*** Data provided Section Begins ***
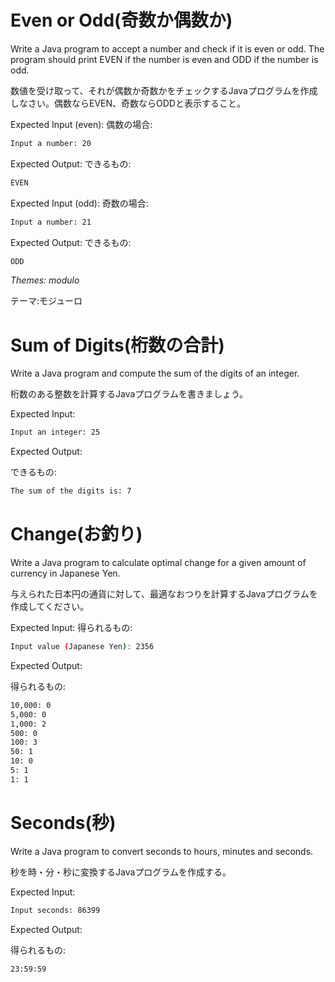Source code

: # Even or Odd(奇数か偶数か)

Write a Java program to accept a number and check if it is even or odd. The program should print EVEN if the number is even and ODD if the number is odd.

数値を受け取って、それが偶数か奇数かをチェックするJavaプログラムを作成しなさい。偶数ならEVEN、奇数ならODDと表示すること。

Expected Input (even):
偶数の場合:

```bash
Input a number: 20
```

Expected Output:
できるもの:

```bash
EVEN
```

Expected Input (odd):
奇数の場合:

```bash
Input a number: 21
```

Expected Output:
できるもの:

```bash
ODD
```

_Themes: modulo_

テーマ:モジューロ

# Sum of Digits(桁数の合計)

Write a Java program and compute the sum of the digits of an integer.

桁数のある整数を計算するJavaプログラムを書きましょう。

Expected Input:



```bash
Input an integer: 25
```

Expected Output:

できるもの:

```bash
The sum of the digits is: 7
```

# Change(お釣り)

Write a Java program to calculate optimal change for a given amount of currency in Japanese Yen.

与えられた日本円の通貨に対して、最適なおつりを計算するJavaプログラムを作成してください。

Expected Input:
得られるもの:

```bash
Input value (Japanese Yen): 2356
```

Expected Output:

得られるもの:

```bash
10,000: 0
5,000: 0
1,000: 2
500: 0
100: 3
50: 1
10: 0
5: 1
1: 1
```

# Seconds(秒)

Write a Java program to convert seconds to hours, minutes and seconds.

秒を時・分・秒に変換するJavaプログラムを作成する。


Expected Input:

```bash
Input seconds: 86399    
```

Expected Output:

得られるもの:

```bash
23:59:59
```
*** Data provided Section Ends ***
**Work item**: All lines in the preceding records that hold the word "Japanese" need to be copied.

**Expected answer**:
Write a Java program to calculate optimal change for a given amount of currency in Japanese Yen.
Input value (Japanese Yen): 2356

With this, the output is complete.